There will be an upcoming vote by the APA membership addressing the issue of by-law changes needing to pass the Assembly and not just the Board of Directors. Anita and I strongly urge PSV members to support this requirement.

As always, there was a plethora of action papers considered. A paper clarifying the roles and responsibilities of district branch Assembly representatives, including the responsibility for making necessary arrangements and sacrifices to attend all relevant representative meetings was passed. A paper addressing the APA’s firm opposition to a developing pattern of aggressive solicitation of psychiatric residents by recruiters was presented by the member-in-training representatives and passed by the Assembly. Apparently in some areas recruiters are obtaining access to residents’ emergency pagers and disturbing them at all hours of the day and night.

An action paper was passed which changed the definition of an “early career psychiatrist.” The new definition is based entirely on time since completion of residency training and not on chronological age. An action paper addressing physician privacy in application processes was also passed. This had to do with the inappropriateness of addressing in applications, such as MCO panel applications, whether the applicant is or has been in psychiatric treatment. An action paper addressing the need for meaningful managed care panels was passed. This addressed the frequent existence of “phantom panels” where many of the individuals listed as being on the panel are non-existent. It is noted that only if MCO’s are required to have meaningful panels with adequate numbers of physicians to meet legitimate patient needs will they have any need to negotiate reasonable rates to attract an adequate number of actually living panel members. An action paper was passed requiring the disclosure of funding sources for authors in all articles published in APA journals.

There was an action paper passed addressing the encouragement of litigation and legislation related to monopsony. Monopsony is in essence a monopoly controlled by buyers of goods or services rather than sellers. Monopsony exists where only a couple of managed care companies control the funding of services in a geographic area and therefore, having “cornered the market,” do not need to ensure access or quality of care to hold market share. An action paper was passed supporting the concept of substance abuse as an intrinsic part of the concept of psychiatric illness. There was an action paper passed decreasing the per diem expense reimbursement for individuals, including Assembly representatives, engaged in APA business.

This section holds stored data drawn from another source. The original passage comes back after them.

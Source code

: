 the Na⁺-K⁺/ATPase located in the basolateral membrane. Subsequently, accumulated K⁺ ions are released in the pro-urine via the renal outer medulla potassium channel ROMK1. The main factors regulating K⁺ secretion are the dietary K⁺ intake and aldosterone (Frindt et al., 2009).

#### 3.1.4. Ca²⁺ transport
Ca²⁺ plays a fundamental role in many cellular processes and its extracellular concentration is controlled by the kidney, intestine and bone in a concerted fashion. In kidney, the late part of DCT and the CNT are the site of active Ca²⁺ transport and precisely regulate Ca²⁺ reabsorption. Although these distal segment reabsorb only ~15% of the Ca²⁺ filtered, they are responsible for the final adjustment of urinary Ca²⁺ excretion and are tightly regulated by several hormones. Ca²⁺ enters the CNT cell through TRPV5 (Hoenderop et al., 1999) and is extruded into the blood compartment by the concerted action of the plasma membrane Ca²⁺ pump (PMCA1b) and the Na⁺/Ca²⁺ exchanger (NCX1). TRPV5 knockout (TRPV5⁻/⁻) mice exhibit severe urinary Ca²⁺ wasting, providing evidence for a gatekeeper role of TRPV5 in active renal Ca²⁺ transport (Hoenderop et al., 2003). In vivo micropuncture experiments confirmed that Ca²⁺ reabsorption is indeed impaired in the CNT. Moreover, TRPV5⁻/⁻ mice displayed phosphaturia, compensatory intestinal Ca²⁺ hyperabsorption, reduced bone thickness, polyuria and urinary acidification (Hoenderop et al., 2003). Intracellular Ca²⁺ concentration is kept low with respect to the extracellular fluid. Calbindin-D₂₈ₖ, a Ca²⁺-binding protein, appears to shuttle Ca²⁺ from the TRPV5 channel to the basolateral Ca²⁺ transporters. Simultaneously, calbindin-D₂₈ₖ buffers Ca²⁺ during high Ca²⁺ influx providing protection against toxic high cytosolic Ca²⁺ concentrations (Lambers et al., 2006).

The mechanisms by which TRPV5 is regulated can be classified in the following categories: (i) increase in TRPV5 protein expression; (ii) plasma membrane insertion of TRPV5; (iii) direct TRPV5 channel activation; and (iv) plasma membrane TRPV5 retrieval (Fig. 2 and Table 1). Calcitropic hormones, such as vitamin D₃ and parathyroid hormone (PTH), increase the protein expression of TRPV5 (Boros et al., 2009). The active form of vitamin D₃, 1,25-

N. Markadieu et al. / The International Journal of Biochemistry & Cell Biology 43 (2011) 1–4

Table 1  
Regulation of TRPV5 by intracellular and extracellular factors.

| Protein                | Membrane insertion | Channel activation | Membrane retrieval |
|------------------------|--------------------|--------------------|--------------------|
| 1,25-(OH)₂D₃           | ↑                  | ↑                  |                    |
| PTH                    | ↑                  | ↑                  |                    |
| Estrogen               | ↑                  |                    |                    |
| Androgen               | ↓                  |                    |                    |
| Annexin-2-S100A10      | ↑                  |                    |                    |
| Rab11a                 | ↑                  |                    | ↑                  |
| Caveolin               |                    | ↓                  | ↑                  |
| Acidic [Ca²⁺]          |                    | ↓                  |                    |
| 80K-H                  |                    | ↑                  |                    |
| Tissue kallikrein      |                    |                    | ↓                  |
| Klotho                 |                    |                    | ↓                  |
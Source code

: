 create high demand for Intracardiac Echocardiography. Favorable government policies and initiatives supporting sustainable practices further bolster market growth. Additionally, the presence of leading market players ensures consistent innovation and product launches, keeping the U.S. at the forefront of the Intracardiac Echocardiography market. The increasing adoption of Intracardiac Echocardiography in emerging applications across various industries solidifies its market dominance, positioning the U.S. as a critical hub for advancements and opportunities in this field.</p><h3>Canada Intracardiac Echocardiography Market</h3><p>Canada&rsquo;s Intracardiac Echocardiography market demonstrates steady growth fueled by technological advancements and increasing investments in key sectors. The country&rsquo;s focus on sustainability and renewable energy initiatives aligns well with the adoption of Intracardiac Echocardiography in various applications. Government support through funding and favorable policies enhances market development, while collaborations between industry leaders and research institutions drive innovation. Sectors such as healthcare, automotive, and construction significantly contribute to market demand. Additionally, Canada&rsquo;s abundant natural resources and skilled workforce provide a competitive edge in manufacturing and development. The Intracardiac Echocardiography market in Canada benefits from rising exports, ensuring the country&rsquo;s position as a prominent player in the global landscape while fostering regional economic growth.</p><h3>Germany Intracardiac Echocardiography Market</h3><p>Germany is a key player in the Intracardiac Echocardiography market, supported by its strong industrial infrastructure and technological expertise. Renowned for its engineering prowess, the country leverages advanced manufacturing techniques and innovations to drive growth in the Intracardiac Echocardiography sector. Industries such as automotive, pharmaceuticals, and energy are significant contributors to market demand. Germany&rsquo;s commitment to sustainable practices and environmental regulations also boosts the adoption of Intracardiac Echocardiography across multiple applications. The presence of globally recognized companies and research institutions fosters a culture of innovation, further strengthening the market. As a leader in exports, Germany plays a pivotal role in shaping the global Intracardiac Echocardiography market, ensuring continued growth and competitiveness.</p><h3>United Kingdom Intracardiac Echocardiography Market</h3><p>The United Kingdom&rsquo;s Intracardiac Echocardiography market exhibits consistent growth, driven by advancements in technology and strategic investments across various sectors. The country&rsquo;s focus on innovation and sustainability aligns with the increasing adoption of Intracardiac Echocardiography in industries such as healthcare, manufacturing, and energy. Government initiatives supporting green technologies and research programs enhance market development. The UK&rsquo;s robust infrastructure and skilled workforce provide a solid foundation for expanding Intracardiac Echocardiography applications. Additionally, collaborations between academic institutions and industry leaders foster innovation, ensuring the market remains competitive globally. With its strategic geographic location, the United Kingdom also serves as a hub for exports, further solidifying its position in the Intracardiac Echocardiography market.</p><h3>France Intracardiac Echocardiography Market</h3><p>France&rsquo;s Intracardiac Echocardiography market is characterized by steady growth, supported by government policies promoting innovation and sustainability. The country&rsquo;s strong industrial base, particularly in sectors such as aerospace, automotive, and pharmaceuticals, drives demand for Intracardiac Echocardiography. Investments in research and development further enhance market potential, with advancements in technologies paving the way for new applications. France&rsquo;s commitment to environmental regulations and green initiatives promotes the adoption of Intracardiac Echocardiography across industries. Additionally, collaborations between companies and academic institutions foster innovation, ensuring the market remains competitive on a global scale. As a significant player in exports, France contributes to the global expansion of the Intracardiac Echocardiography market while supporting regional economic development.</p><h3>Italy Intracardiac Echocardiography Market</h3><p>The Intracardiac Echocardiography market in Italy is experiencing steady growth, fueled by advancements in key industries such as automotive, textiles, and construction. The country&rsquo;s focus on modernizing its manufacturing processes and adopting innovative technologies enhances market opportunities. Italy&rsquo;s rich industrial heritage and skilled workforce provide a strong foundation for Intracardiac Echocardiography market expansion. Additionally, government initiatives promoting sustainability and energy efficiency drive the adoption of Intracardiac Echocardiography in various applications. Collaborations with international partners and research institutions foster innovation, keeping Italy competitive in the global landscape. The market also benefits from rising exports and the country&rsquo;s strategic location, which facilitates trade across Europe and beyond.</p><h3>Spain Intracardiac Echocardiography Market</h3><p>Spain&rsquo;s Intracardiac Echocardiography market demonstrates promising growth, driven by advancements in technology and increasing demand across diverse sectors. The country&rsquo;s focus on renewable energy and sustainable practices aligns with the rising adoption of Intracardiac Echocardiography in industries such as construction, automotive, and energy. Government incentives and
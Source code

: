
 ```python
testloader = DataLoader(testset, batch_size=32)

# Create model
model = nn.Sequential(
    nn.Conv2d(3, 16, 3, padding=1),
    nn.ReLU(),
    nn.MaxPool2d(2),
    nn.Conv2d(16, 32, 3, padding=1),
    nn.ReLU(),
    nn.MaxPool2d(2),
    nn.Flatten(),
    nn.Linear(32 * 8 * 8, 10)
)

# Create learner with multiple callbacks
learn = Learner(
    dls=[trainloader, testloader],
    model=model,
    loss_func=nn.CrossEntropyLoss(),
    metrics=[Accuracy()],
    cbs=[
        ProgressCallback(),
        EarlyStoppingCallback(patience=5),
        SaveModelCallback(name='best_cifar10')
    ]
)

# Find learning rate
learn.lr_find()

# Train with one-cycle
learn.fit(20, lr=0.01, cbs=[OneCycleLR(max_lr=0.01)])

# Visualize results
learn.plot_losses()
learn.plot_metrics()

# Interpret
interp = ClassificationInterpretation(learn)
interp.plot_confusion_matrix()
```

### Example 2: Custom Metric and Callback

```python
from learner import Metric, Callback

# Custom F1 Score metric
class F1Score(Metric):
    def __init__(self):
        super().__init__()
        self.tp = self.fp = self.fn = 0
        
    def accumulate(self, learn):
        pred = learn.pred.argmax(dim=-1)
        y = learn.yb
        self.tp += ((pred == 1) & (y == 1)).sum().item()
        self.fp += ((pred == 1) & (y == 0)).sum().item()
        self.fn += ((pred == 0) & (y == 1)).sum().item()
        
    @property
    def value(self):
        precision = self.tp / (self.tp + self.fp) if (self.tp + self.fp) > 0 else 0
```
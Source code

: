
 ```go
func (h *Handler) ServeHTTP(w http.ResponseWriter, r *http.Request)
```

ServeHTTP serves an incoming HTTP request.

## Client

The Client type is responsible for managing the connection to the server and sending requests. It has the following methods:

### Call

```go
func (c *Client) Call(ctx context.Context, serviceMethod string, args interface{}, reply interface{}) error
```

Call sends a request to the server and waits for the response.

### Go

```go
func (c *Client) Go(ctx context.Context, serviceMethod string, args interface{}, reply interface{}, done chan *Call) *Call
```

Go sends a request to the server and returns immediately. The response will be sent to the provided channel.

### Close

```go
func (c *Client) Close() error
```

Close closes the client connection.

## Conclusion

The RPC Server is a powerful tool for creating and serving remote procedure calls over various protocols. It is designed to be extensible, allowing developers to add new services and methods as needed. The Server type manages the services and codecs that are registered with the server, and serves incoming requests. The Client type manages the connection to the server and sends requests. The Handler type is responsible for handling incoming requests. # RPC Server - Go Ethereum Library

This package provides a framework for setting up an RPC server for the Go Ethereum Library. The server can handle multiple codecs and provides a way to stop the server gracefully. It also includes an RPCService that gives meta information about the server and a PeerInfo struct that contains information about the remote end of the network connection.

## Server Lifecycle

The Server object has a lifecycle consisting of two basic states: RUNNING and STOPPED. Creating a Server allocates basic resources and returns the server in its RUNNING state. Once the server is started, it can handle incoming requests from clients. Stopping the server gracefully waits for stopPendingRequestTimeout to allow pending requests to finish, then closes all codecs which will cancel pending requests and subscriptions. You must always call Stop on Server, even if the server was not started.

An action paper was withdrawn which addressed the significant problem of the limited and often non-existent availability of psychiatric beds in geographic locations. Through their policies of reimbursement rates for psychiatric hospital beds that do not meet the cost of providing such services, managed care has in many areas led to so much bed contraction that they no longer need to deny needed admissions because the resources are not even available.

It was announced during the Assembly meeting that Virginia was one of five states which were given grants for activities related to addressing the psychologist prescribing issue. As you may be aware, the unfathomable developments in New Mexico of the past couple of weeks makes this issue of critical relevance.

As a final note, Anita and I have noted that many Assembly votes seem remarkably close with the Chair “making the call” on the basis of voice vote. The Assembly, however, is by definition a representational body and each representative does not represent an equal number of APA members. We are looking therefore to present an action paper requiring more frequent “vote by strength” unless the voice vote is unequivocally lopsided. We would want this to occur especially when votes involve the finances of the organization. As always, Anita and I are willingly available to discuss and address concerns of the PSV membership relevant to the Assembly.